* Input material:
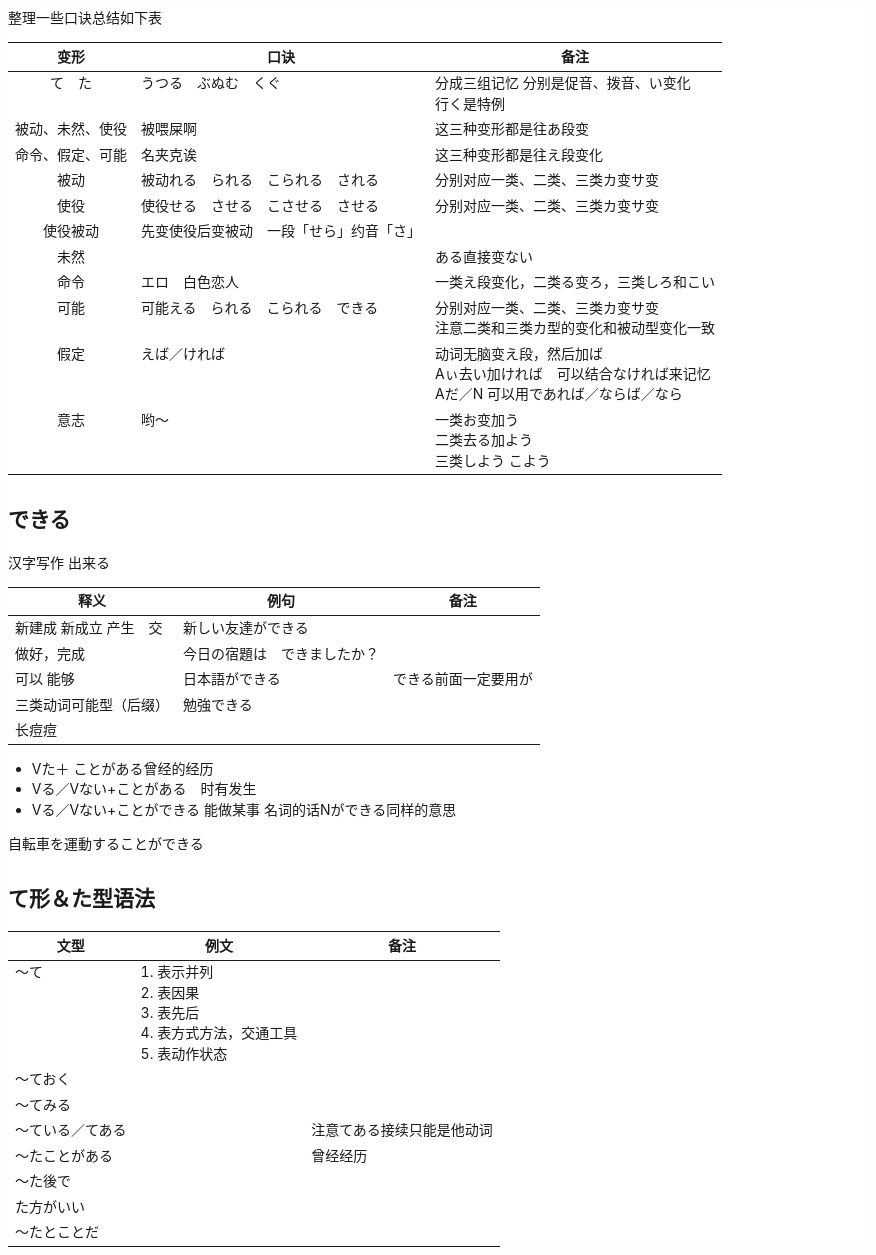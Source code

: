 整理一些口诀总结如下表

|       变形       | 口诀                                     | 备注                                                                                                           |
| :--------------: | ---------------------------------------- | -------------------------------------------------------------------------------------------------------------- |
|      て　た      | うつる　ぶぬむ　くぐ                     | 分成三组记忆 分别是促音、拨音、い变化<br />行く是特例                                                          |
| 被动、未然、使役 | 被喂屎啊                                 | 这三种变形都是往あ段变                                                                                         |
| 命令、假定、可能 | 名夹克诶                                 | 这三种变形都是往え段变化                                                                                       |
|       被动       | 被动れる　られる　こられる　される       | 分别对应一类、二类、三类カ变サ变                                                                               |
|       使役       | 使役せる　させる　こさせる　させる       | 分别对应一类、二类、三类カ变サ变                                                                               |
|     使役被动     | 先变使役后变被动　一段「せら」约音「さ」 |                                                                                                                |
|       未然       |                                          | ある直接变ない                                                                                                 |
|       命令       | エロ　白色恋人                           | 一类え段变化，二类る变ろ，三类しろ和こい                                                                       |
|       可能       | 可能える　られる　こられる　できる       | 分别对应一类、二类、三类カ变サ变<br />注意二类和三类カ型的变化和被动型变化一致                                 |
|       假定       | えば／ければ                             | 动词无脑变え段，然后加ば<br />Aぃ去い加ければ　可以结合なければ来记忆<br />Aだ／N 可以用であれば／ならば／なら |
|       意志       | 哟～                                     | 一类お变加う<br /> 二类去る加よう　<br />三类しよう こよう                                                     |

## できる

汉字写作 出来る

| 释义                   | 例句                         | 备注                 |
| ---------------------- | ---------------------------- | -------------------- |
| 新建成 新成立 产生　交 | 新しい友達ができる           |                      |
| 做好，完成             | 今日の宿題は　できましたか？ |                      |
| 可以 能够              | 日本語ができる               | できる前面一定要用が |
| 三类动词可能型（后缀） | 勉強できる                   |                      |
| 长痘痘                 |                              |                      |

* Vた＋   ことがある曾经的经历
* Vる／Vない+ことがある　时有发生
* Vる／Vない+ことができる 能做某事 名词的话Nができる同样的意思

自転車を運動することができる

## て形＆た型语法

| 文型             | 例文                                                                                      | 备注                       |
| ---------------- | ----------------------------------------------------------------------------------------- | -------------------------- |
| 〜て             | 1. 表示并列<br />2. 表因果<br />3. 表先后<br />4. 表方式方法，交通工具<br />5. 表动作状态 |                            |
| ～ておく         |                                                                                           |                            |
| ～てみる         |                                                                                           |                            |
| ～ている／てある |                                                                                           | 注意てある接续只能是他动词 |
| 〜たことがある   |                                                                                           | 曾经经历                   |
| 〜た後で         |                                                                                           |                            |
| た方がいい       |                                                                                           |                            |
| ～たとことだ     |                                                                                           |                            |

* Exercise instructions: Which lines above contain the word "こられる"? Show each of them.

* Reply to the exercise:
|       被动       | 被动れる　られる　こられる　される       | 分别对应一类、二类、三类カ变サ变                                                                               |
|       可能       | 可能える　られる　こられる　できる       | 分别对应一类、二类、三类カ变サ变<br />注意二类和三类カ型的变化和被动型变化一致                                 |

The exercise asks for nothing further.